The U.K.’s monumental approval for Pfizer and BioNTech’s COVID-19 vaccine turned heads worldwide, but one of the leading voices in the U.S. pandemic response argues the country’s regulators acted too quickly.
“If you go quickly and you do it superficially, people are not going to want to get vaccinated,” NIAID director Anthony Fauci told Fox News. "We have the gold standard of a regulatory approach with the FDA.”
The U.K.'s Medicines and Healthcare Products Regulatory Authority (MHRA) "did not do it as carefully," he added.
By rebuking the U.K.’s review process, Fauci offered a defense to the FDA amid pressure on the agency from the Trump administration. Earlier this week, White House chief of staff Mark Meadows summoned FDA Commissioner Stephen Hahn for a meeting on why the vaccine hadn’t been approved.
After the meeting, Hahn himself defended the agency’s review process in a Wall Street Journal interview. The FDA has 150 people working in various teams around the clock on the application, he said, and it's getting ready for a public meeting next week at which independent experts will closely pore over the data.

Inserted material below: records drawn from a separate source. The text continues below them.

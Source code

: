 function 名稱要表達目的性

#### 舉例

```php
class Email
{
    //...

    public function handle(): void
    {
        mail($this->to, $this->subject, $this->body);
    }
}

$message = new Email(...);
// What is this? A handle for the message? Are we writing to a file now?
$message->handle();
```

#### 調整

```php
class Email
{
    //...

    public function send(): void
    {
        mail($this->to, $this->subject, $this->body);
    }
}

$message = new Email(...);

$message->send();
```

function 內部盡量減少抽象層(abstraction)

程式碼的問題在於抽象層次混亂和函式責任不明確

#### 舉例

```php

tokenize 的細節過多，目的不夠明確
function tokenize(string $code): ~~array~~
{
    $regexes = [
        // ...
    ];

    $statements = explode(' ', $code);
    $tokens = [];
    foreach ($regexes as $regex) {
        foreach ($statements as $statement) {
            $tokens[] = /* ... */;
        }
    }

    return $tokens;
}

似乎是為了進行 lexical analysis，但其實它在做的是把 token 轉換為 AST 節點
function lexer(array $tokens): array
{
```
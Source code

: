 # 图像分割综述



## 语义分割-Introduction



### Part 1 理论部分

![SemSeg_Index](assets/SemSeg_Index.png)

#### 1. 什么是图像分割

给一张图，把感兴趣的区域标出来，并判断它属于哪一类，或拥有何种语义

FDA officials are expected to make a decision in the days following the Dec. 10 meeting. It’s a process that would “typically take us months,” Hahn told the newspaper, but could be complete in under a month after Pfizer’s Nov. 20 filing.
Pfizer CEO Albert Bourla has said the company aims to ship doses “within hours” of approvals, and last month wondered whether a “race to regulate” would ensue as countries vie to get their hands on the first coronavirus vaccine doses.
While Fauci may take issue with the U.K.’s process, scientists at Pfizer and BioNTech praised the country’s drug regulator following the rolling review. In a media briefing this week, Pfizer executive Ralf Rene Reinert said the regulator quickly responded to new data throughout the process, sometimes in around 10 minutes, according to the WSJ. BioNTech’s chief business and commercial officer Sean Marett added that the regulator “asked the same level of detail of questions as any agency.”
Other countries have been in touch to inquire about the U.K.’s process, Reinert also said during the briefing.
Pfizer and BioNTech plan to make around 800,000 doses available in Britain next week, The Guardian reported. The U.K. has ordered 40 million doses from the partners, or enough to vaccinate 20 million people.
In the U.S., officials have said vaccinations could start this month after Pfizer’s Dec. 10 FDA meeting and Moderna’s meeting the following week. Operation Warp Speed head Moncef Slaoui said on CNN the U.S. could reach herd immunity through vaccination by May.
Meanwhile, as the U.S. government continues prepping to change administrations, Fauci said he plans to have a "substantive" conversation with the incoming Biden team, CBS News reports.